Print the line that contains "4. **Maintains High" and every line after it through the last line of the records below, exactly as written and nothing else.

(EXERCISE INPUTS begins)

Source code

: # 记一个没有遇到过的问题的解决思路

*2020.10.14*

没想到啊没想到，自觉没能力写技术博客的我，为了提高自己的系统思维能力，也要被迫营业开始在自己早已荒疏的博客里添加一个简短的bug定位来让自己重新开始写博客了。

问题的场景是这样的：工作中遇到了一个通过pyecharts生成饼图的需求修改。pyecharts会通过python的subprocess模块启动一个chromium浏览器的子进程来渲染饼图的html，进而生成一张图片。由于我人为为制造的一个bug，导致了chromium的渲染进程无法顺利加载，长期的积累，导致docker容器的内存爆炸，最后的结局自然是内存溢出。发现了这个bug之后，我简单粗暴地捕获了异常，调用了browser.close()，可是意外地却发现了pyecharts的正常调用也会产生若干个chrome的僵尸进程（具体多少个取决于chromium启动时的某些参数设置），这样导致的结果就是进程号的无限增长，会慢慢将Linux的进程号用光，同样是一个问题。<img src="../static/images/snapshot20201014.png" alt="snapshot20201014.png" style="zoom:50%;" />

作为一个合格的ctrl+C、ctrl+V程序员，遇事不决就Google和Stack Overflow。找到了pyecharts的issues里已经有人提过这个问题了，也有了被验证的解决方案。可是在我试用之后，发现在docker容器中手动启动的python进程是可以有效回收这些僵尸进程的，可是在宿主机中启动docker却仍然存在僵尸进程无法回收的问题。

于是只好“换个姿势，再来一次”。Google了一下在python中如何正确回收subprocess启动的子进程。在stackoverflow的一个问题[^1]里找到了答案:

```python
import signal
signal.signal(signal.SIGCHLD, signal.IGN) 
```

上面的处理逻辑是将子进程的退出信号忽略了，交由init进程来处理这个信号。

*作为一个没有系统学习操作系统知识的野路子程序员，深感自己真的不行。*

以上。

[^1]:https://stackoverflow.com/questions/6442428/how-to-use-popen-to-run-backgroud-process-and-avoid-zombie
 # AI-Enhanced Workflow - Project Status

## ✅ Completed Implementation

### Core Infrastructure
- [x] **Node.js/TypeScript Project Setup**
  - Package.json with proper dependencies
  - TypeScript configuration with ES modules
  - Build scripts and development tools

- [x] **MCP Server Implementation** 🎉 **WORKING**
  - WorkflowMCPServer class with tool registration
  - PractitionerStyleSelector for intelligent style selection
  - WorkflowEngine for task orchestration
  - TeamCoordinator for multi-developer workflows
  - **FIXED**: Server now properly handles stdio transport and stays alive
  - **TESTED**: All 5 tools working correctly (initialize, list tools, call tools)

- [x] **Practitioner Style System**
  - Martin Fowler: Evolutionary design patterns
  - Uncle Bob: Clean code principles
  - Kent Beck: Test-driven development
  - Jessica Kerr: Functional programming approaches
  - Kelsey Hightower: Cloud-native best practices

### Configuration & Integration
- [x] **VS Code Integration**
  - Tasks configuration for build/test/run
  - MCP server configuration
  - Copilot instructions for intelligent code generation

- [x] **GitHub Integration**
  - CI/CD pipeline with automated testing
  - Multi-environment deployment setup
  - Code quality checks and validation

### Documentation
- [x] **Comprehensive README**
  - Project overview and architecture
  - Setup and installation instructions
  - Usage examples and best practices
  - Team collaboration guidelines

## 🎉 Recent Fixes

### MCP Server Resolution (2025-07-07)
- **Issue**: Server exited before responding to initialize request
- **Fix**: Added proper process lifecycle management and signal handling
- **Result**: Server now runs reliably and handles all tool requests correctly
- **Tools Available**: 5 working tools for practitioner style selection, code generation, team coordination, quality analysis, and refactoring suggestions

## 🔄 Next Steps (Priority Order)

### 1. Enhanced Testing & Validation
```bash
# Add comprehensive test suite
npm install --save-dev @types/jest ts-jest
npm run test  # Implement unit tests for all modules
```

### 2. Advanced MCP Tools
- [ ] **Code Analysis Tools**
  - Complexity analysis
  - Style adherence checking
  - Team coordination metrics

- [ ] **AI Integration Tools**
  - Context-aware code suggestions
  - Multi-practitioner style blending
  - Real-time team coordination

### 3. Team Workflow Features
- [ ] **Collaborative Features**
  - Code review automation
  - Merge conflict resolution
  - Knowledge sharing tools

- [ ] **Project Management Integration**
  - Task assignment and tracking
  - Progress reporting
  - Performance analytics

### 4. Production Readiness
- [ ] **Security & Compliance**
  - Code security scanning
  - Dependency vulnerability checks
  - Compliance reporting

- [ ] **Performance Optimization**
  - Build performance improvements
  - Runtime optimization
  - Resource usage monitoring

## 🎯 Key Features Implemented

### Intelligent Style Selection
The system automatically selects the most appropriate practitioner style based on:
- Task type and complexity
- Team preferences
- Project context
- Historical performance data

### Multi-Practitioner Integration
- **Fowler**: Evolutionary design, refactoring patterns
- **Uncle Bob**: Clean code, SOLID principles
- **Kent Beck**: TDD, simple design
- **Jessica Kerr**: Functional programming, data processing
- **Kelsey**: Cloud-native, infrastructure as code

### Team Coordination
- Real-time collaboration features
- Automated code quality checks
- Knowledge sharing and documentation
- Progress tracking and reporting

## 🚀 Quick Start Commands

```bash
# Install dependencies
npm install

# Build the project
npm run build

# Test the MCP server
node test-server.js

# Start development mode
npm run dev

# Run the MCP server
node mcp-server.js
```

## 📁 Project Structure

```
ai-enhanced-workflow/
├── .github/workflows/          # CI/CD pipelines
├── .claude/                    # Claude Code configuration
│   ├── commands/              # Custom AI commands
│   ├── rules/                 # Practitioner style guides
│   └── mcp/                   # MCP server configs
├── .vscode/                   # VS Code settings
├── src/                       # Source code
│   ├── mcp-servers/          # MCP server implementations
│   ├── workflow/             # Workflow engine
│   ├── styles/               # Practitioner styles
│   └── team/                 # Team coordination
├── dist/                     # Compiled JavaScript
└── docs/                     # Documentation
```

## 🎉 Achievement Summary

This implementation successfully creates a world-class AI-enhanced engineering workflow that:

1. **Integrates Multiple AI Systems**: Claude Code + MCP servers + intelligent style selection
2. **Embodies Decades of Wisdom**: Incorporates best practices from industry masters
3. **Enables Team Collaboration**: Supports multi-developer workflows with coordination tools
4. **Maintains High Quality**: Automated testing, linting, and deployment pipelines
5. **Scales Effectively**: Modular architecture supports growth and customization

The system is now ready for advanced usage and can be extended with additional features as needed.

(EXERCISE INPUTS ends)

▶ [EXERCISE RESULT]:
4. **Maintains High Quality**: Automated testing, linting, and deployment pipelines
5. **Scales Effectively**: Modular architecture supports growth and customization

The system is now ready for advanced usage and can be extended with additional features as needed.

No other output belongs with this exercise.